大学中退の逐次意思決定モデルの構造推定
Structural estimation of a sequential decision model of college dropout
Yasutomo Murasawa
MPRA Paper from University Library of Munich, Germany
Abstract:
Using the four-year academic records of 301 male students who enrolled in a specific department at a certain university in April 2016, this paper estimates the structural parameters of a sequential decision model of college dropout and conducts a counterfactual analysis. A well-known method for structural estimation of a dynamic discrete choice model is the Conditional Choice Probability (CCP) method, which recovers the integrated value function from a nonparametric estimate of the reduced-form dropout probability function (CCP function) and constructs a correction term to be added to a binary logit model of staying/dropout to ensure consistent estimation of the structural parameters. The CCP method is especially easy to apply to optimal stopping models, given the value of stopping (expected lifetime earnings after dropout). If dropouts are rare, however, ML estimation of the binary logit model may fail due to complete separation. To avoid this problem, this paper considers a modification of the CCP method, which uses a nonparametric estimate of the log odds ratio of staying/dropout as the dependent variable to apply the least squares method. Monte Carlo experiments show that precise estimation of the structural parameters requires precise estimation of the reduced-form CCP function, which requires a large sample since some states may rarely occur in optimal stopping models. Indeed, precise estimation of the structural parameters was difficult with our data. Nevertheless, given the discount factor and the scale parameter, certain counterfactual behaviors are identifiable independently from the remaining structural parameters. As an example, this paper estimates the effect of four-year tuition subsidies on the dropout probability of the male students in our data.

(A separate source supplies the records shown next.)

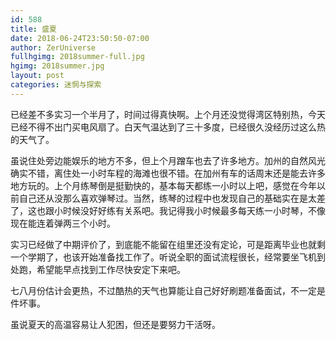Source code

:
 ```yaml
---
id: 588
title: 盛夏
date: 2018-06-24T23:50:50-07:00
author: ZerUniverse
fullhgimg: 2018summer-full.jpg
hgimg: 2018summer.jpg
layout: post
categories: 迷惘与探索
---
```


已经差不多实习一个半月了，时间过得真快啊。上个月还没觉得湾区特别热，今天已经不得不出门买电风扇了。白天气温达到了三十多度，已经很久没经历过这么热的天气了<!--more-->。

虽说住处旁边能娱乐的地方不多，但上个月蹭车也去了许多地方。加州的自然风光确实不错，离住处一小时车程的海滩也很不错。在加州有车的话周末还是能去许多地方玩的。上个月练琴倒是挺勤快的，基本每天都练一小时以上吧，感觉在今年以前自己还从没那么喜欢弹琴过。当然，练琴的过程中也发现自己的基础实在是太差了，这也跟小时候没好好练有关系吧。我记得我小时候最多每天练一小时琴，不像现在能连着弹两三个小时。

实习已经做了中期评价了，到底能不能留在组里还没有定论，可是距离毕业也就剩一个学期了，也该开始准备找工作了。听说全职的面试流程很长，经常要坐飞机到处跑，希望能早点找到工作尽快安定下来吧。

七八月份估计会更热，不过酷热的天气也算能让自己好好刷题准备面试，不一定是件坏事。

虽说夏天的高温容易让人犯困，但还是要努力干活呀。
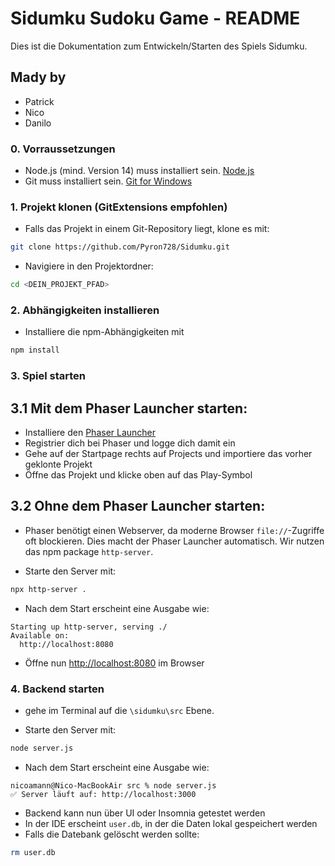# Sidumku Sudoku Game - README
Dies ist die Dokumentation zum Entwickeln/Starten des Spiels Sidumku.

## Mady by
- Patrick 
- Nico
- Danilo

### 0. Vorraussetzungen
- Node.js (mind. Version 14) muss installiert sein. [Node.js](https://nodejs.org/)
- Git muss installiert sein. [Git for Windows](https://git-scm.com/downloads/win)

### 1. Projekt klonen (GitExtensions empfohlen)
- Falls das Projekt in einem Git-Repository liegt, klone es mit:
```sh
git clone https://github.com/Pyron728/Sidumku.git
```

- Navigiere in den Projektordner:
```sh
cd <DEIN_PROJEKT_PFAD>
```

### 2. Abhängigkeiten installieren
- Installiere die npm-Abhängigkeiten mit

```sh
npm install
```

### 3. Spiel starten

## 3.1 Mit dem Phaser Launcher starten:
- Installiere den [Phaser Launcher](https://phaser.io/download/phaser-launcher)
- Registrier dich bei Phaser und logge dich damit ein
- Gehe auf der Startpage rechts auf Projects und importiere das vorher geklonte Projekt 
- Öffne das Projekt und klicke oben auf das Play-Symbol 

## 3.2 Ohne dem Phaser Launcher starten:
- Phaser benötigt einen Webserver, da moderne Browser `file://`-Zugriffe oft blockieren. Dies macht der Phaser Launcher automatisch. Wir nutzen das npm package `http-server`. 

- Starte den Server mit:
```sh
npx http-server .
```
- Nach dem Start erscheint eine Ausgabe wie:
```
Starting up http-server, serving ./
Available on:
  http://localhost:8080
```
- Öffne nun [http://localhost:8080](http://localhost:8080) im Browser

### 4. Backend starten
-  gehe im Terminal auf die `\sidumku\src` Ebene.

-  Starte den Server mit:
```sh
node server.js
```
- Nach dem Start erscheint eine Ausgabe wie:
```
nicoamann@Nico-MacBookAir src % node server.js
✅ Server läuft auf: http://localhost:3000
```

- Backend kann nun über UI oder Insomnia getestet werden
- In der IDE erscheint `user.db`, in der die Daten lokal gespeichert werden
- Falls die Datebank gelöscht werden sollte:
```sh
rm user.db
```
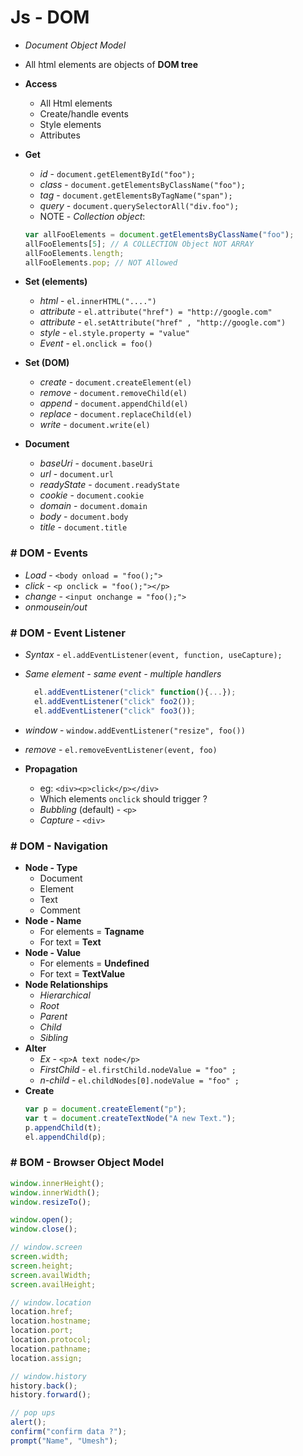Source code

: # Js - DOM

- _Document Object Model_
- All html elements are objects of **DOM tree**
- **Access**
  - All Html elements
  - Create/handle events
  - Style elements
  - Attributes
- **Get**

  - _id_ - `document.getElementById("foo");`
  - _class_ - `document.getElementsByClassName("foo");`
  - _tag_ - `document.getElementsByTagName("span");`
  - _query_ - `document.querySelectorAll("div.foo");`
  - NOTE - _Collection object_:

  ```js
  var allFooElements = document.getElementsByClassName("foo");
  allFooElements[5]; // A COLLECTION Object NOT ARRAY
  allFooElements.length;
  allFooElements.pop; // NOT Allowed
  ```

- **Set (elements)**
  - _html_ - `el.innerHTML("....")`
  - _attribute_ - `el.attribute("href") = "http://google.com"`
  - _attribute_ - `el.setAttribute("href" , "http://google.com")`
  - _style_ - `el.style.property = "value"`
  - _Event_ - `el.onclick = foo()`
- **Set (DOM)**
  - _create_ - `document.createElement(el)`
  - _remove_ - `document.removeChild(el)`
  - _append_ - `document.appendChild(el)`
  - _replace_ - `document.replaceChild(el)`
  - _write_ - `document.write(el)`
- **Document**
  - _baseUri_ - `document.baseUri`
  - _url_ - `document.url`
  - _readyState_ - `document.readyState`
  - _cookie_ - `document.cookie`
  - _domain_ - `document.domain`
  - _body_ - `document.body`
  - _title_ - `document.title`

### # DOM - Events

- _Load_ - `<body onload = "foo();">`
- _click_ - `<p onclick = "foo();"></p>`
- _change_ - `<input onchange = "foo();">`
- _onmousein/out_

### # DOM - Event Listener

- _Syntax_ - `el.addEventListener(event, function, useCapture);`
- _Same element - same event - multiple handlers_

  ```js
    el.addEventListener("click" function(){...});
    el.addEventListener("click" foo2());
    el.addEventListener("click" foo3());
  ```

- _window_ - `window.addEventListener("resize", foo())`
- _remove_ - `el.removeEventListener(event, foo)`
- **Propagation**

  - eg: `<div><p>click</p></div>`
  - Which elements `onclick` should trigger ?
  - _Bubbling_ (default) - `<p>`
  - _Capture_ - `<div>`

### # DOM - Navigation

- **Node - Type**
  - Document
  - Element
  - Text
  - Comment
- **Node - Name**
  - For elements = **Tagname**
  - For text = **Text**
- **Node - Value**
  - For elements = **Undefined**
  - For text = **TextValue**
- **Node Relationships**
  - _Hierarchical_
  - _Root_
  - _Parent_
  - _Child_
  - _Sibling_
- **Alter**
  - _Ex_ - `<p>A text node</p>`
  - _FirstChild_ - `el.firstChild.nodeValue = "foo" ;`
  - _n-child_ - `el.childNodes[0].nodeValue = "foo" ;`
- **Create**
  ```js
  var p = document.createElement("p");
  var t = document.createTextNode("A new Text.");
  p.appendChild(t);
  el.appendChild(p);
  ```

### # BOM - Browser Object Model

```js
window.innerHeight();
window.innerWidth();
window.resizeTo();

window.open();
window.close();

// window.screen
screen.width;
screen.height;
screen.availWidth;
screen.availHeight;

// window.location
location.href;
location.hostname;
location.port;
location.protocol;
location.pathname;
location.assign;

// window.history
history.back();
history.forward();

// pop ups
alert();
confirm("confirm data ?");
prompt("Name", "Umesh");
```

The results show that a tuition subsidy of 100,000 yen per semester reduces the four-year cumulative dropout probability by approximately 2.2%. However, the lower cumulative dropout probability is due to later dropout decisions, and does not necessarily imply a higher graduation probability.
Keywords: Dynamic discrete choice model; Optimal stopping model; Short panel; Conditional Choice Probability (CCP) method; Counterfactual analysis; Treatment effect (search for similar items in EconPapers)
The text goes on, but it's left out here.